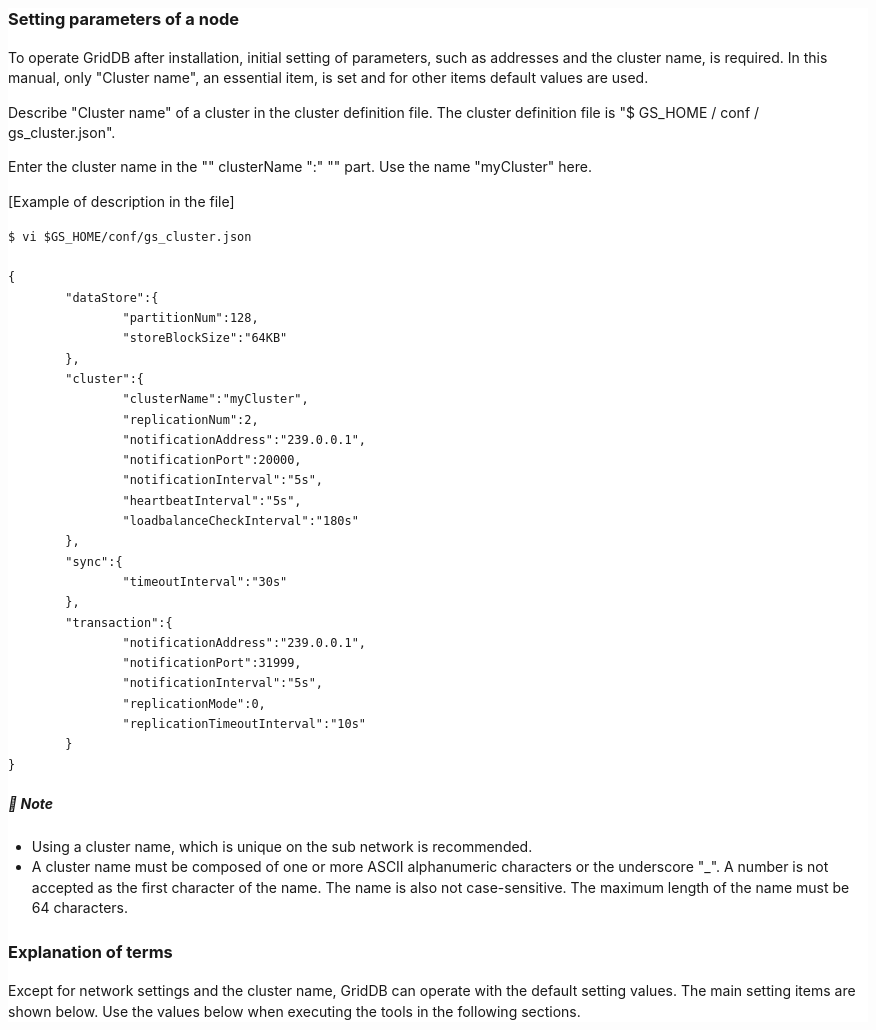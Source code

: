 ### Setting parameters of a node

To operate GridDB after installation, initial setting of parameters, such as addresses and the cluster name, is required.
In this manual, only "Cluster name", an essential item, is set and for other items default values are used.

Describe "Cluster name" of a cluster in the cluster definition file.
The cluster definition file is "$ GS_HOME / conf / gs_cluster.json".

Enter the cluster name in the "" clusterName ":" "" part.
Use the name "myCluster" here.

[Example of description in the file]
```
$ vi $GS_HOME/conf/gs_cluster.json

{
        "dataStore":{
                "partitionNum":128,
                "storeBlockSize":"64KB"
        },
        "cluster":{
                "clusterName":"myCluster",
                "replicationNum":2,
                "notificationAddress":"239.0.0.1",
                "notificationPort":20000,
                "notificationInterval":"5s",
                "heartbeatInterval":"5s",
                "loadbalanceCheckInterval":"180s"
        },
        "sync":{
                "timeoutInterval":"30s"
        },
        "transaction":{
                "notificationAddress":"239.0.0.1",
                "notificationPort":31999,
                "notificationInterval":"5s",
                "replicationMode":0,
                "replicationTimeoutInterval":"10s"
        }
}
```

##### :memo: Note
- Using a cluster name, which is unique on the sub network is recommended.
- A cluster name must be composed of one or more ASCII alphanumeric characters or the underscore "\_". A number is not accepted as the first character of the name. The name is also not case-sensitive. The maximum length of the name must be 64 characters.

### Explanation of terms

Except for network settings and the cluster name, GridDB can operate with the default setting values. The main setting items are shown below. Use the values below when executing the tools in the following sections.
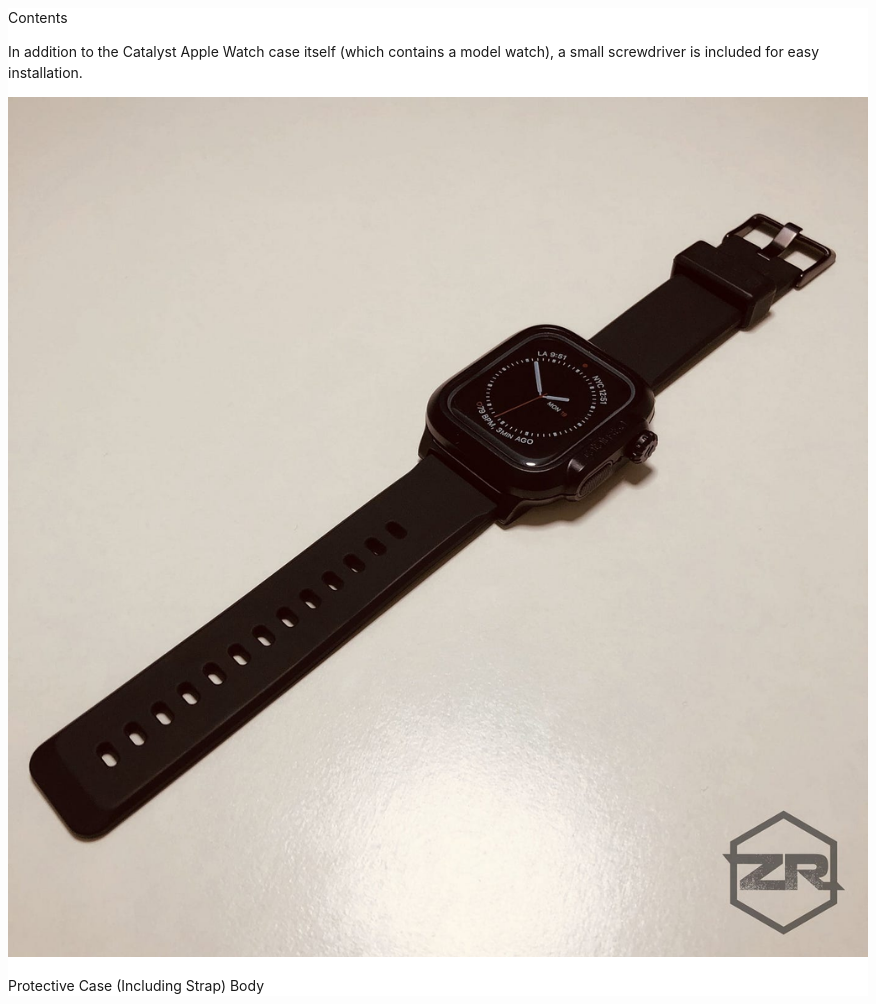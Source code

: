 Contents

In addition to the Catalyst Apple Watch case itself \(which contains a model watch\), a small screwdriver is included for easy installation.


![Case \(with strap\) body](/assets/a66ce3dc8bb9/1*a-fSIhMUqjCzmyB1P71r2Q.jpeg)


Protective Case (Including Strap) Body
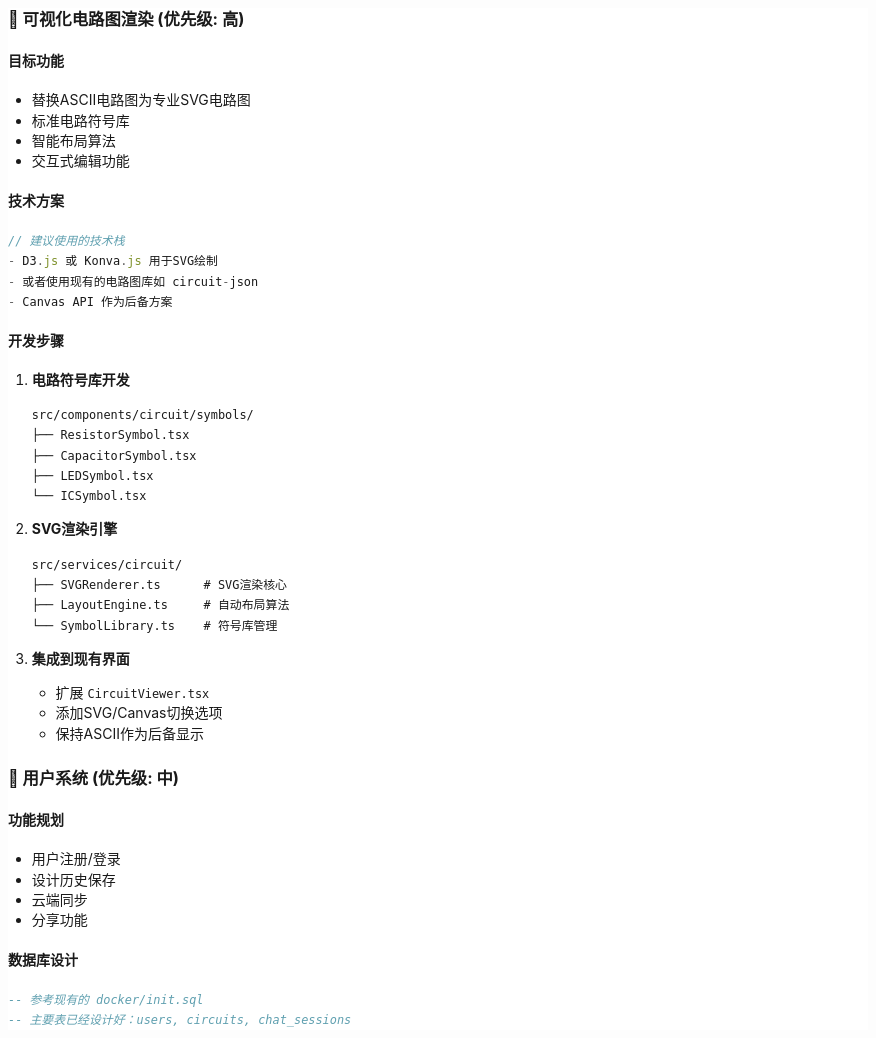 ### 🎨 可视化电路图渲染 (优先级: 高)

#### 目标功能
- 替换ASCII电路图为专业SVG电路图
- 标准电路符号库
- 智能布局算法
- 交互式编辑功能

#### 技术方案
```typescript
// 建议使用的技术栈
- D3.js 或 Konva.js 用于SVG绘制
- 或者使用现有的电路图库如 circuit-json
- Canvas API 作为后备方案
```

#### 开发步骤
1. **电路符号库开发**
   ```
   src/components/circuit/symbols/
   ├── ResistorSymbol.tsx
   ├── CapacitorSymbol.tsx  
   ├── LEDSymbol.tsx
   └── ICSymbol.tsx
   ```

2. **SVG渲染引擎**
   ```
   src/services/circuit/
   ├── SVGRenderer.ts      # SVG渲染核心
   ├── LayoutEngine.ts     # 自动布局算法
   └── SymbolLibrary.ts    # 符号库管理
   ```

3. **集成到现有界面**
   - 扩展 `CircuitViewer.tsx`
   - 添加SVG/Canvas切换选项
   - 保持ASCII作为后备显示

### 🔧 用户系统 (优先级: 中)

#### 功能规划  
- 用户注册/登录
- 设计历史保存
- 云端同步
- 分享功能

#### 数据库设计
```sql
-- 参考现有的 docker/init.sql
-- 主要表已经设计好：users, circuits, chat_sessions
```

· · · · · · ·

→ **Exercise**
Now copy each line of the entries that mentions "network".

→ **Task response**
- Using a cluster name, which is unique on the sub network is recommended.
Except for network settings and the cluster name, GridDB can operate with the default setting values. The main setting items are shown below. Use the values below when executing the tools in the following sections.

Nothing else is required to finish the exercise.